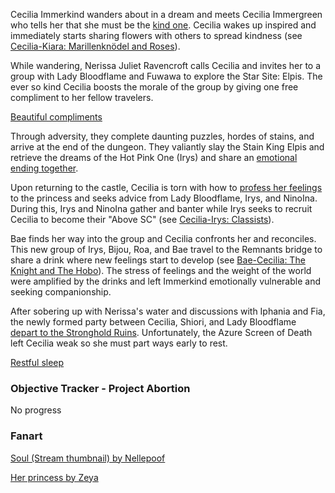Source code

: Cecilia Immerkind wanders about in a dream and meets Cecilia Immergreen who tells her that she must be the [kind one](https://www.youtube.com/live/48HSA_GcOZ0?si=BmXYwLW7t-EgDrVB&t=627). Cecilia wakes up inspired and immediately starts sharing flowers with others to spread kindness (see [Cecilia-Kiara: Marillenknödel and Roses](#edge:cecilia-immerkind-takanashi-kiara-left-3-top-3)).

While wandering, Nerissa Juliet Ravencroft calls Cecilia and invites her to a group with Lady Bloodflame and Fuwawa to explore the Star Site: Elpis. The ever so kind Cecilia boosts the morale of the group by giving one free compliment to her fellow travelers.

[Beautiful compliments](#embed:https://www.youtube.com/live/48HSA_GcOZ0?si=m0OdMzJIttFapJqP)

Through adversity, they complete daunting puzzles, hordes of stains, and arrive at the end of the dungeon. They valiantly slay the Stain King Elpis and retrieve the dreams of the Hot Pink One (Irys) and share an [emotional ending together](https://www.youtube.com/live/48HSA_GcOZ0?si=72AIHtOd67m6mOTT&t=6367).

Upon returning to the castle, Cecilia is torn with how to [profess her feelings](https://www.youtube.com/watch?v=48HSA_GcOZ0&t=6610s) to the princess and seeks advice from Lady Bloodflame, Irys, and NinoIna. During this, Irys and NinoIna gather and banter while Irys seeks to recruit Cecilia to become their "Above SC" (see [Cecilia-Irys: Classists](#edge:cecilia-immerkind-hot-pink-one-right-2-right-1)). 

Bae finds her way into the group and Cecilia confronts her and reconciles. This new group of Irys, Bijou, Roa, and Bae travel to the Remnants bridge to share a drink where new feelings start to develop (see [Bae-Cecilia: The Knight and The Hobo](#edge:cecilia-immerkind-peasant-da-bae-bottom-2-top-2)). The stress of feelings and the weight of the world were amplified by the drinks and left Immerkind emotionally vulnerable and seeking companionship.

After sobering up with Nerissa's water and discussions with Iphania and Fia, the newly formed party between Cecilia, Shiori, and Lady Bloodflame [depart to the Stronghold Ruins](https://www.youtube.com/live/48HSA_GcOZ0?si=d7A8Eeu8Mggd-qH5&t=10381). Unfortunately, the Azure Screen of Death left Cecilia weak so she must part ways early to rest. 

[Restful sleep](#embed:https://www.youtube.com/live/48HSA_GcOZ0?si=T199bfN1vhes8XhF&t=10944)

### Objective Tracker - Project Abortion
No progress

### Fanart
[Soul (Stream thumbnail) by Nellepoof](https://x.com/nellepoof/status/1896555698835841279)

[Her princess by Zeya](https://x.com/NOminishki/status/1919330292319277410)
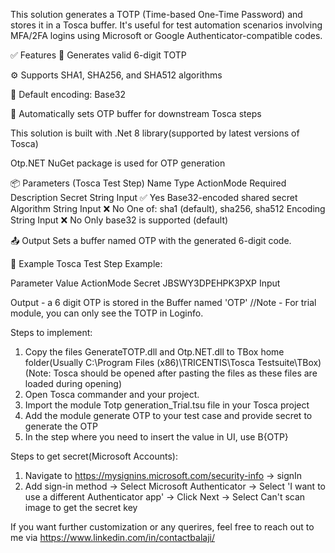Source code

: This solution generates a TOTP (Time-based One-Time Password) and stores it in a Tosca buffer.
It's useful for test automation scenarios involving MFA/2FA logins using Microsoft or Google Authenticator-compatible codes.

✅ Features
🔐 Generates valid 6-digit TOTP

⚙️ Supports SHA1, SHA256, and SHA512 algorithms

🔄 Default encoding: Base32

🧠 Automatically sets OTP buffer for downstream Tosca steps

This solution is built with .Net 8 library(supported by latest versions of Tosca)

Otp.NET NuGet package is used for OTP generation

📦 Parameters (Tosca Test Step)
Name	Type	ActionMode	Required	Description
Secret	String	Input	✅ Yes	Base32-encoded shared secret
Algorithm	String	Input	❌ No	One of: sha1 (default), sha256, sha512
Encoding	String	Input	❌ No	Only base32 is supported (default)

📤 Output
Sets a buffer named OTP with the generated 6-digit code.

🧪 Example
Tosca Test Step Example:

Parameter	Value	ActionMode
Secret	JBSWY3DPEHPK3PXP	Input


Output - a 6 digit OTP is stored in the Buffer named 'OTP' //Note - For trial module, you can only see the TOTP in Loginfo.

Steps to implement:
1. Copy the files GenerateTOTP.dll and Otp.NET.dll to TBox home folder(Usually C:\Program Files (x86)\TRICENTIS\Tosca Testsuite\TBox)(Note: Tosca should be opened after pasting the files as these files are loaded during opening)
2. Open Tosca commander and your project.
3. Import the module Totp generation_Trial.tsu file in your Tosca project
4. Add the module generate OTP to your test case and provide secret to generate the OTP
5. In the step where you need to insert the value in UI, use B{OTP}

Steps to get secret(Microsoft Accounts):
1. Navigate to https://mysignins.microsoft.com/security-info -> signIn
2. Add sign-in method -> Select Microsoft Authenticator -> Select 'I want to use a different Authenticator app' -> Click Next -> Select Can't scan image to get the secret key

If you want further customization or any querires, feel free to reach out to me via https://www.linkedin.com/in/contactbalaji/

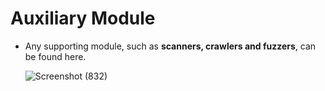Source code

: # Auxiliary Module

- Any supporting module, such as **scanners, crawlers and fuzzers**, can be found here. 

  ![Screenshot (832)](https://user-images.githubusercontent.com/63872951/184815074-2ab4f6a8-8c18-48cc-885a-7e2d2675dd1d.png)
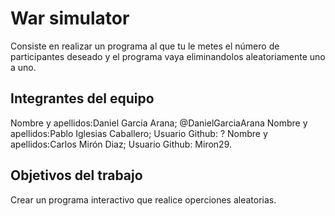 # War simulator

Consiste en realizar un programa al que tu le metes el número de participantes deseado y el programa vaya eliminandolos aleatoriamente uno a uno.

## Integrantes del equipo


Nombre y apellidos:Daniel Garcia Arana; @DanielGarciaArana
Nombre y apellidos:Pablo Iglesias Caballero; Usuario Github: ?
Nombre y apellidos:Carlos Mirón Diaz; Usuario Github: Miron29.


## Objetivos del trabajo

Crear un programa interactivo que realice operciones aleatorias.
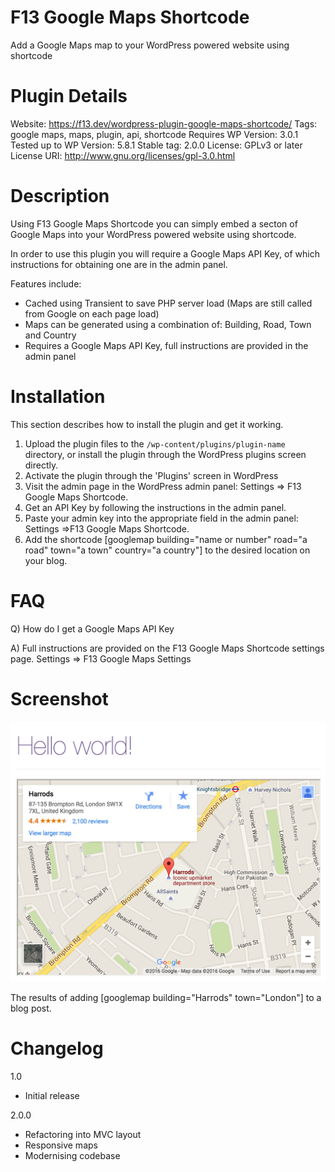 # F13 Google Maps Shortcode
Add a Google Maps map to your WordPress powered website using shortcode

# Plugin Details
Website: https://f13.dev/wordpress-plugin-google-maps-shortcode/
Tags: google maps, maps, plugin, api, shortcode
Requires WP Version: 3.0.1
Tested up to WP Version: 5.8.1
Stable tag: 2.0.0
License: GPLv3 or later
License URI: http://www.gnu.org/licenses/gpl-3.0.html

# Description
Using F13 Google Maps Shortcode you can simply embed a secton of Google Maps into your WordPress powered website using shortcode.

In order to use this plugin you will require a Google Maps API Key, of which instructions for obtaining one are in the admin panel.

Features include:

* Cached using Transient to save PHP server load (Maps are still called from Google on each page load)
* Maps can be generated using a combination of: Building, Road, Town and Country
* Requires a Google Maps API Key, full instructions are provided in the admin panel

# Installation

This section describes how to install the plugin and get it working.

1. Upload the plugin files to the `/wp-content/plugins/plugin-name` directory, or install the plugin through the WordPress plugins screen directly.
2. Activate the plugin through the 'Plugins' screen in WordPress
3. Visit the admin page in the WordPress admin panel: Settings => F13 Google Maps Shortcode.
4. Get an API Key by following the instructions in the admin panel.
5. Paste your admin key into the appropriate field in the admin panel: Settings =>F13 Google Maps Shortcode.
6. Add the shortcode [googlemap building="name or number" road="a road" town="a town" country="a country"] to the desired location on your blog.


# FAQ

Q) How do I get a Google Maps API Key

A) Full instructions are provided on the F13 Google Maps Shortcode settings page.
Settings => F13 Google Maps Settings

# Screenshot

![An example showing the Google Maps Shortcode  in use.](/screenshot-1.png?raw=true "Google Maps Shortcode")

The results of adding [googlemap building="Harrods" town="London"] to a blog post.

# Changelog

1.0
* Initial release

2.0.0
* Refactoring into MVC layout
* Responsive maps
* Modernising codebase
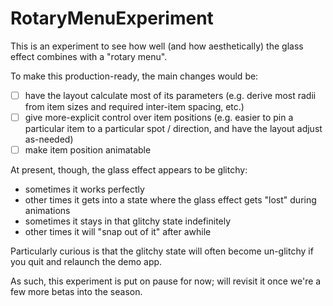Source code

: # RotaryMenuExperiment

This is an experiment to see how well (and how aesthetically) the glass effect combines with a "rotary menu".

To make this production-ready, the main changes would be:

- [ ] have the layout calculate most of its parameters (e.g. derive most radii from item sizes and required inter-item spacing, etc.)
- [ ] give more-explicit control over item positions (e.g. easier to pin a particular item to a particular spot / direction, and have the layout adjust as-needed)
- [ ] make item position animatable

At present, though, the glass effect appears to be glitchy:

- sometimes it works perfectly
- other times it gets into a state where the glass effect gets "lost" during animations
- sometimes it stays in that glitchy state indefinitely
- other times it will "snap out of it" after awhile

Particularly curious is that the glitchy state will often become un-glitchy if you quit and relaunch the demo app.

As such, this experiment is put on pause for now; will revisit it once we're a few more betas into the season.
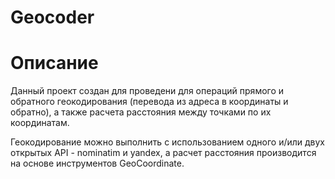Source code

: # Geocoder
<h1>Описание</h1>
<p>Данный проект создан для проведени для операций прямого и обратного геокодирования (перевода из адреса в координаты и обратно), а также расчета расстояния между точками по их координатам.</p>
<p>Геокодирование можно выполнить с использованием одного и/или двух открытых API - nominatim и yandex, а расчет расстояния производится на основе инструментов GeoCoordinate.</p>

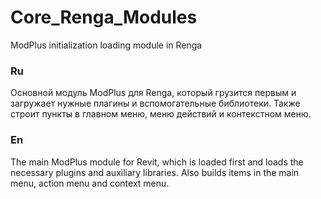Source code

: # Core_Renga_Modules
ModPlus initialization loading module in Renga
### Ru ###
Основной модуль ModPlus для Renga, который грузится первым и загружает нужные плагины и вспомогательные библиотеки.
Также строит пункты в главном меню, меню действий и контекстном меню.
### En ###
The main ModPlus module for Revit, which is loaded first and loads the necessary plugins and auxiliary libraries.
Also builds items in the main menu, action menu and context menu.
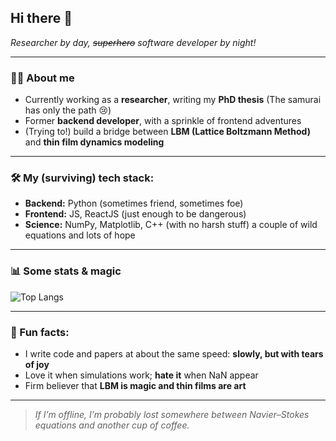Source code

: ## Hi there 👋

<!---![Funny Cat Scientist](https://media.giphy.com/media/v1.Y2lkPTc5MGI3NjExNDV0ZzJ5bHZ1b2U5bnJmM2s0eGRwdWx1dWRyYzdoeXZwdXgxaDdoNiZlcD12MV9naWZzX3NlYXJjaCZjdD1n/VbnUQpnihPSIgIXuZv/giphy.gif)-->

*Researcher by day, ~~superhero~~ software developer by night!*  

---

### 👨‍🔬 About me
- Currently working as a **researcher**, writing my **PhD thesis** (The samurai has only the path 😢)  
- Former **backend developer**, with a sprinkle of frontend adventures  
- (Trying to!) build a bridge between **LBM (Lattice Boltzmann Method)** and **thin film dynamics modeling**  

---

### 🛠 My (surviving) tech stack:
- **Backend:** Python (sometimes friend, sometimes foe)  
- **Frontend:** JS, ReactJS (just enough to be dangerous)  
- **Science:** NumPy, Matplotlib, C++ (with no harsh stuff) a couple of wild equations and lots of hope  

---

### 📊 Some stats & magic
<!---![GitHub Stats](https://github-readme-stats.vercel.app/api?username=ivanwolodin1&show_icons=true&theme=tokyonight)  -->
![Top Langs](https://github-readme-stats.vercel.app/api/top-langs/?username=ivanwolodin1&layout=compact&theme=tokyonight)  

---

### 🎢 Fun facts:
- I write code and papers at about the same speed: **slowly, but with tears of joy**  
- Love it when simulations work; **hate it** when NaN appear  
- Firm believer that **LBM is magic and thin films are art**  

---

> *If I’m offline, I’m probably lost somewhere between Navier–Stokes equations and another cup of coffee.*
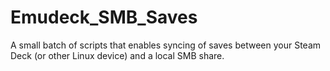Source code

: # Emudeck_SMB_Saves
A small batch of scripts that enables syncing of saves between your Steam Deck (or other Linux device) and a local SMB share.
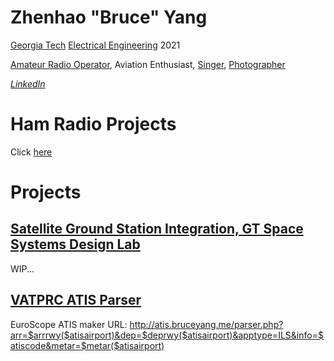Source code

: # Zhenhao "Bruce" Yang
[Georgia Tech](http://www.gatech.edu) [Electrical Engineering](http://ece.gatech.edu) 2021

[Amateur Radio Operator](http://www.qrz.com/db/KN8U), Aviation Enthusiast, [Singer](http://chamberchoir.gatech.edu), [Photographer](http://photo.bruceyang.me)

*[LinkedIn](https://www.linkedin.com/in/zhenhao-yang/)*

# Ham Radio Projects
Click [here](http://www.kn8u.xyz)

# Projects

## [Satellite Ground Station Integration, GT Space Systems Design Lab](http://ssdl.gatech.edu/)
WIP...

## [VATPRC ATIS Parser](https://github.com/bruceyang1998/vatprc-atis-parser)

EuroScope ATIS maker URL: http://atis.bruceyang.me/parser.php?arr=$arrrwy($atisairport)&dep=$deprwy($atisairport)&apptype=ILS&info=$atiscode&metar=$metar($atisairport)
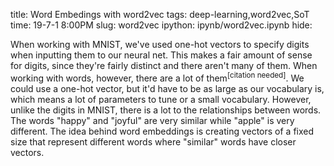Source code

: title: Word Embedings with word2vec
tags: deep-learning,word2vec,SoT
time: 19-7-1 8:00PM
slug: word2vec
ipython: ipynb/word2vec.ipynb
hide:

When working with MNIST, we've used one-hot vectors to specify digits when inputting them to our neural net. This makes a fair amount of sense for digits, since they're fairly distinct and there aren't many of them. When working with words, however, there are a lot of them<sup>[citation needed]</sup>. We could use a one-hot vector, but it'd have to be as large as our vocabulary is, which means a lot of parameters to tune or a small vocabulary. However, unlike the digits in MNIST, there is a lot to the relationships between words. The words "happy" and "joyful" are very similar while "apple" is very different. The idea behind word embeddings is creating vectors of a fixed size that represent different words where "similar" words have closer vectors.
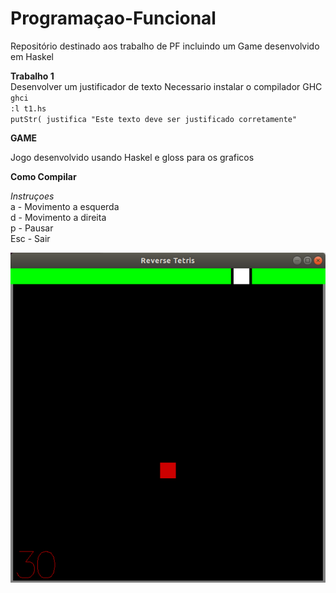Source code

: # Programaçao-Funcional
Repositório destinado aos trabalho de PF incluindo um Game desenvolvido em Haskel


**Trabalho 1**  
Desenvolver um justificador de texto 
Necessario instalar o compilador GHC
`ghci`  
`:l t1.hs`  
`putStr( justifica "Este texto deve ser justificado corretamente"`


**GAME**

Jogo desenvolvido usando Haskel e gloss para os graficos  

**Como Compilar**



*Instruçoes*  
a - Movimento a esquerda  
d - Movimento a direita  
p - Pausar  
Esc - Sair  

![Screenshot](tela.png)
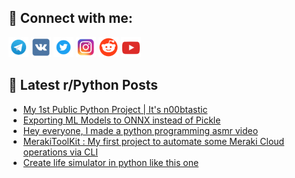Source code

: ## 🔎 Connect with me:
[<img src="https://github.com/bullbesh/bullbesh/blob/main/images/Telegram.png" width="32" height="32" />](https://t.me/bullbesh)
[<img src="https://github.com/bullbesh/bullbesh/blob/main/images/VK.png" width="32" height="32" />](https://vk.com/bullbesh)
[<img src="https://github.com/bullbesh/bullbesh/blob/main/images/Twitter.png" width="32" height="32" />](https://twitter.com/bullbesh1)
[<img src="https://github.com/bullbesh/bullbesh/blob/main/images/Instagram.png" width="32" height="32" />](https://www.instagram.com/bullbesh)
[<img src="https://github.com/bullbesh/bullbesh/blob/main/images/Reddit.png" width="32" height="32" />](https://www.reddit.com/user/bullbesh)
[<img src="https://github.com/bullbesh/bullbesh/blob/main/images/YouTube.png" width="32" height="32" />](https://www.youtube.com/channel/UCtfjRs6uzgq5mfm8S06WTcg)

## 📕 Latest r/Python Posts
<!-- BLOG-POST-LIST:START -->
- [My 1st Public Python Project | It&#39;s n00btastic](https://www.reddit.com/r/Python/comments/x43ion/my_1st_public_python_project_its_n00btastic/)
- [Exporting ML Models to ONNX instead of Pickle](https://www.reddit.com/r/Python/comments/x434i1/exporting_ml_models_to_onnx_instead_of_pickle/)
- [Hey everyone, I made a python programming asmr video](https://www.reddit.com/r/Python/comments/x42nlt/hey_everyone_i_made_a_python_programming_asmr/)
- [MerakiToolKit : My first project to automate some Meraki Cloud operations via CLI](https://www.reddit.com/r/Python/comments/x42nev/merakitoolkit_my_first_project_to_automate_some/)
- [Create life simulator in python like this one](https://www.reddit.com/r/Python/comments/x41ifl/create_life_simulator_in_python_like_this_one/)
<!-- BLOG-POST-LIST:END -->
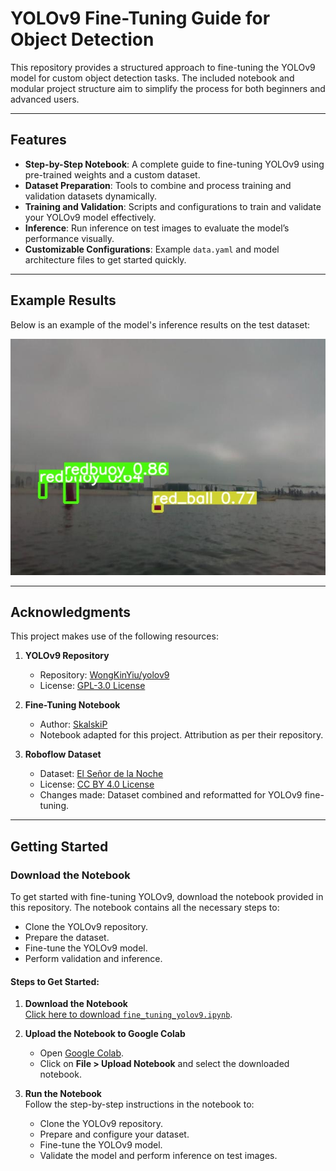 # YOLOv9 Fine-Tuning Guide for Object Detection

This repository provides a structured approach to fine-tuning the YOLOv9 model for custom object detection tasks. The included notebook and modular project structure aim to simplify the process for both beginners and advanced users.

---

## Features

- **Step-by-Step Notebook**: A complete guide to fine-tuning YOLOv9 using pre-trained weights and a custom dataset.
- **Dataset Preparation**: Tools to combine and process training and validation datasets dynamically.
- **Training and Validation**: Scripts and configurations to train and validate your YOLOv9 model effectively.
- **Inference**: Run inference on test images to evaluate the model’s performance visually.
- **Customizable Configurations**: Example `data.yaml` and model architecture files to get started quickly.

---

## Example Results

Below is an example of the model's inference results on the test dataset:

![Test Results](test-results.png)

---

## Acknowledgments

This project makes use of the following resources:

1. **YOLOv9 Repository**  
   - Repository: [WongKinYiu/yolov9](https://github.com/WongKinYiu/yolov9)  
   - License: [GPL-3.0 License](https://github.com/WongKinYiu/yolov9/blob/main/LICENSE.md)

2. **Fine-Tuning Notebook**  
   - Author: [SkalskiP](https://github.com/SkalskiP/yolov9)  
   - Notebook adapted for this project. Attribution as per their repository.

3. **Roboflow Dataset**  
   - Dataset: [El Señor de la Noche](https://universe.roboflow.com/pedro-pagan/el-senor-de-la-noche/dataset/2)  
   - License: [CC BY 4.0 License](https://creativecommons.org/licenses/by/4.0/)  
   - Changes made: Dataset combined and reformatted for YOLOv9 fine-tuning.

---

## Getting Started

### Download the Notebook

To get started with fine-tuning YOLOv9, download the notebook provided in this repository. The notebook contains all the necessary steps to:

- Clone the YOLOv9 repository.
- Prepare the dataset.
- Fine-tune the YOLOv9 model.
- Perform validation and inference.

#### Steps to Get Started:

1. **Download the Notebook**  
   [Click here to download `fine_tuning_yolov9.ipynb`](https://github.com/DevDizzle/YOLOv9-Object-Detection-Guide/blob/main/fine_tuning_yolov9.ipynb).

2. **Upload the Notebook to Google Colab**  
   - Open [Google Colab](https://colab.research.google.com/).
   - Click on **File > Upload Notebook** and select the downloaded notebook.

3. **Run the Notebook**  
   Follow the step-by-step instructions in the notebook to:
   - Clone the YOLOv9 repository.
   - Prepare and configure your dataset.
   - Fine-tune the YOLOv9 model.
   - Validate the model and perform inference on test images.
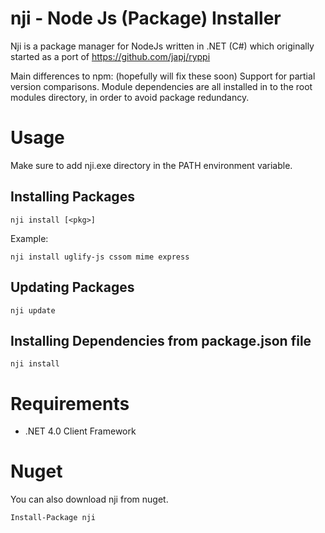 # nji - Node Js (Package) Installer

Nji is a package manager for NodeJs written in .NET (C#) which originally started as a port of https://github.com/japj/ryppi

Main differences to npm: (hopefully will fix these soon)
Support for partial version comparisons.
Module dependencies are all installed in to the root modules directory, in order to avoid package redundancy.

# Usage

Make sure to add nji.exe directory in the PATH environment variable.

## Installing Packages

    nji install [<pkg>]

Example:

    nji install uglify-js cssom mime express
    
## Updating Packages

    nji update

## Installing Dependencies from package.json file

    nji install

# Requirements

* .NET 4.0 Client Framework

# Nuget

You can also download nji from nuget.

    Install-Package nji

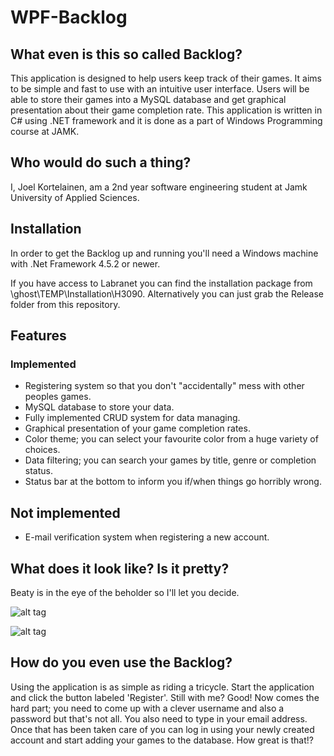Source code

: # WPF-Backlog

## What even is this so called Backlog?

This application is designed to help users keep track of their games. It aims to be simple and fast to use with an intuitive user interface. Users will be able to store their games into a MySQL database and get graphical presentation about their game completion rate. This application is written in C# using .NET framework and it is done as a part of Windows Programming course at JAMK.

## Who would do such a thing?

I, Joel Kortelainen, am a 2nd year software engineering student at Jamk University of Applied Sciences.

## Installation

In order to get the Backlog up and running you'll need a Windows machine with .Net Framework 4.5.2 or newer.

If you have access to Labranet you can find the installation package from \\ghost\TEMP\Installation\H3090.
Alternatively you can just grab the Release folder from this repository.

## Features

### Implemented

- Registering system so that you don't "accidentally" mess with other peoples games.
- MySQL database to store your data.
- Fully implemented CRUD system for data managing.
- Graphical presentation of your game completion rates.
- Color theme; you can select your favourite color from a huge variety of choices.
- Data filtering; you can search your games by title, genre or completion status.
- Status bar at the bottom to inform you if/when things go horribly wrong.
 
## Not implemented

- E-mail verification system when registering a new account.

## What does it look like? Is it pretty?

Beaty is in the eye of the beholder so I'll let you decide.

![alt tag](http://i.imgur.com/t0hkCzq.png)

![alt tag](http://i.imgur.com/JoEjCjp.png)

## How do you even use the Backlog?

Using the application is as simple as riding a tricycle. Start the application and click the button labeled 'Register'. Still with me?
Good! Now comes the hard part; you need to come up with a clever username and also a password but that's not all. You also need
to type in your email address. Once that has been taken care of you can log in using your newly created account and start adding
your games to the database. How great is that!?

────────────────────

◆ Exercise
Go through the material above and report each line containing "Installation".

◆ Solution to this exercise
# Installation
## Installation
If you have access to Labranet you can find the installation package from \\ghost\TEMP\Installation\H3090.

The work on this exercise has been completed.